Using guid id in nhibernate, index fragmentation

This is a quick consideration about using id of type GUID in nhibernate. If in SQL server the cluster index is on the id (default choiche), if you use a simple guid generator you will end in high index fragmentation. This happens because if you insert a lot of objects into the table, since the physical ordering of the records (the clustered index) is on the Id field, inserting a sequence of objects with random id will insert these object randomly into the physical space of the DB. Remember that the index is a Tree that was kept ordered by its clustered index.

Figure 1: A simple picture that shows the index organization in a database.

A simple solution is using guid.comb generator

   1: <id name="Id" column="Id" type="Guid" unsaved-value="00000000-0000-0000-0000-000000000000">

   2:    <generator class="guid.comb" />

   3:  </id>

And look at generated guid when I insert a bunch of elements in unit test.

image

Figure 2: The id sequence generated by guid.comb generator

As you can see, it is quite clear that guid are generated sequentially, but the very first part is highly different, so it seems to me that those guid are really not so similar. Another problem is that I hate guid for human readability and inserting a sequence of elements results in highly different guid.

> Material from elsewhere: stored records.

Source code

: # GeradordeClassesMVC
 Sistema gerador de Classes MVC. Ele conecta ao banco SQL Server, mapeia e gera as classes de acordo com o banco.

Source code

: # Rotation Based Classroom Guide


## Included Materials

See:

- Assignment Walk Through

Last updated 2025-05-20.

The solution is using another guid generation strategy

   1: public static class SequentialGuidGenerator 

   2: {

   3:     [DllImport("rpcrt4.dll", SetLastError = true)]

   4:     internal static extern int UuidCreateSequential(out Guid guid);

   5:  

   6:     public static Guid CreateSequentialGuid()

   7:     {

   8:         Guid guid;

   9:         UuidCreateSequential(out guid);

  10:         return guid;

  11:     }

  12:  

  13: }

This function permits me to use the UuidCreateSequential operating system function to generate a sequential guid. Now you can write another nhibernate generator.

   1: class SequentialGuidComboIdGenerator : IIdentifierGenerator

   2: {

   3:     public object Generate(NHibernate.Engine.ISessionImplementor session, object obj)

   4:     {

   5:         return SequentialGuidGenerator.CreateSequentialGuid();

   6:     }

   7: }

Now I change the id generator and run again the test.

image

Figure 3: Sequential guid generator are much more equals.

As you can verify now guid are really similar each ones, and I highlighted only the part that is different. This generator can reduce indexes fragmentation, and sequentially inserted element are really simple, because they differ only for few digit, and in my opinion this lead to a better human readability.

Clearly performance consideration are valid only when the clustered key is on the id, if clustered index is on other fields, all consideration about performance of guid should be not taken into consideration.

Alk.

Published by

Ricci Gian Maria

.Net programmer, User group and community enthusiast, programmer - aspiring architect - and guitar player :). Visual Studio ALM MVP

6 thoughts on “Using guid id in nhibernate, index fragmentation”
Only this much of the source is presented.